Six classifiers built from scratch in NumPy plus a cost-sensitive abstention (reject) framework — a HAR system that knows when not to predict, refusing low-confidence cases so the answers it does give clear a target accuracy.
Human Activity Recognition from smartphone/accelerometer signals, evaluated on two datasets (UCI HAR and WISDM). Every classifier, dimensionality-reduction method, calibration routine, abstention rule, and ensemble strategy is implemented from scratch in NumPy/SciPy — scikit-learn is used only for validation metrics, never for the models.
The core contribution is a selective-prediction layer: rather than forcing a label on every window, the system calibrates its posteriors and applies a cost-sensitive reject option, so it abstains on the hardest cases and its accepted predictions meet a chosen accuracy target. That's the behavior you want in safety-critical monitoring, where a wrong call is worse than "ask a human."
Test set: UCI HAR (6 activities) and WISDM (cross-dataset check). "Base" = best single classifier, no abstention.
- Base accuracy: 94.0% on UCI HAR (from-scratch models).
- Abstention reaches the 95% accuracy target by abstaining on just 2.7% of samples on UCI HAR — and the same target requires ~12% abstention on the noisier WISDM, showing that abstention behavior is dataset/context dependent, not a fixed property of a model.
- Calibrated posteriors (Platt scaling; ECE reported) make the reject option trustworthy; ensemble fusion further sharpens the risk-coverage trade-off.
Full derivations, tables, and the 5-page write-up are in report.pdf.
- Classifiers: Bayesian Gaussian (MLE + MAP), k-Nearest Neighbors, Parzen-window density estimation, Gaussian Mixture Model (EM), Multilayer Perceptron (backprop) — plus K-Means (unsupervised).
- Dimensionality reduction: PCA and Fisher LDA.
- Calibration: Platt scaling + Expected Calibration Error (ECE).
- Abstention: a cost-sensitive reject option over calibrated posteriors (Chow-style), swept into risk-coverage curves.
- Ensembles: three fusion strategies (majority, accuracy-weighted, entropy-weighted).
- Languages: Python
- From scratch (NumPy/SciPy): classifiers, PCA/LDA, EM, backprop, calibration, abstention, ensembles
- Tooling: matplotlib/seaborn/plotly, Jupyter; scikit-learn for evaluation metrics only
src/
classifiers/ bayesian_gaussian · knn · parzen · gmm_em · mlp
abstention.py cost-sensitive reject option (core contribution)

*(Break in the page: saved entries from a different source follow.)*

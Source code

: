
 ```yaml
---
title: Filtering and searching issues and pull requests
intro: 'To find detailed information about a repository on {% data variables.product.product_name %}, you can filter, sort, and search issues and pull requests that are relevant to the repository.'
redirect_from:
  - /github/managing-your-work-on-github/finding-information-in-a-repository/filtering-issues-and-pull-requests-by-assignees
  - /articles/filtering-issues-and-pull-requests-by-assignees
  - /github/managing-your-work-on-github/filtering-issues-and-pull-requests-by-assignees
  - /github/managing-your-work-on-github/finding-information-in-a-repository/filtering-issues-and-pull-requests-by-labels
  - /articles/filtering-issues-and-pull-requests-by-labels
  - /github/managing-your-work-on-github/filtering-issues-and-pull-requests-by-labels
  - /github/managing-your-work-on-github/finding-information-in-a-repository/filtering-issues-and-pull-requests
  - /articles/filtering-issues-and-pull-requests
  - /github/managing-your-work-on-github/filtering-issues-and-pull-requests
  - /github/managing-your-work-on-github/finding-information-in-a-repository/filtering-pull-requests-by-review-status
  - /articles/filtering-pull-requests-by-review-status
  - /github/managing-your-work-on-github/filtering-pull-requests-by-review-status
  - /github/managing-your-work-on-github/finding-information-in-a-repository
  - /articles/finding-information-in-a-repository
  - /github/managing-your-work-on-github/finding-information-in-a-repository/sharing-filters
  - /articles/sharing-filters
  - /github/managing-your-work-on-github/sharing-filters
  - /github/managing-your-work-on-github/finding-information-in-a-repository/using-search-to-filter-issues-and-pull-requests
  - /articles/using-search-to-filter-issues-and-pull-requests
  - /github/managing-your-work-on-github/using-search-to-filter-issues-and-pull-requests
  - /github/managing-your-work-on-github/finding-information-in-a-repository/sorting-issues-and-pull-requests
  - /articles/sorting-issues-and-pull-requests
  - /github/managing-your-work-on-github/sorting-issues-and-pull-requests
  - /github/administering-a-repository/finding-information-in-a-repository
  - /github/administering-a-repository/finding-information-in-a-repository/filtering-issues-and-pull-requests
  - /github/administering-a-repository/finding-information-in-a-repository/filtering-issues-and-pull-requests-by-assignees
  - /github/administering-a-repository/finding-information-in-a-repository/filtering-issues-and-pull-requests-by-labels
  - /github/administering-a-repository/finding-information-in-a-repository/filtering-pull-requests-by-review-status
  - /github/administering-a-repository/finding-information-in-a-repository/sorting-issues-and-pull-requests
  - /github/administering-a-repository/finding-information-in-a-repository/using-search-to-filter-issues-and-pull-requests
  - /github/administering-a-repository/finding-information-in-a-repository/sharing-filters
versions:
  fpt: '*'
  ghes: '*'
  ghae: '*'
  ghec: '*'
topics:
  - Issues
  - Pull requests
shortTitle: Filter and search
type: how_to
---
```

calibration.py Platt scaling + ECE
ensemble.py three fusion strategies
dimensionality.py PCA + Fisher LDA
data_loader.py · wisdm_loader.py · unsupervised.py · visualization.py
notebooks/ 01–08: EDA → classifiers → comparison → abstention → ensembles → WISDM → safety
figures/ risk-coverage + per-activity plots
report.pdf 5-page IEEE-style write-up
download_data.py fetches the UCI HAR dataset
Prerequisites: Python 3.10+.
python3 -m venv venv && source venv/bin/activate
pip install -r requirements.txt
python download_data.py # UCI HAR → ./data/
# WISDM: download from https://www.cis.fordham.edu/wisdm/dataset.php → ./data/WISDM/
jupyter notebook # run notebooks 01–08 in order (~15–20 min total)Datasets are not included (download via the script/link above). Citations: UCI HAR — Anguita et al. (2013); WISDM — Kwapisz, Weiss & Moore (2011).
MIT — see LICENSE.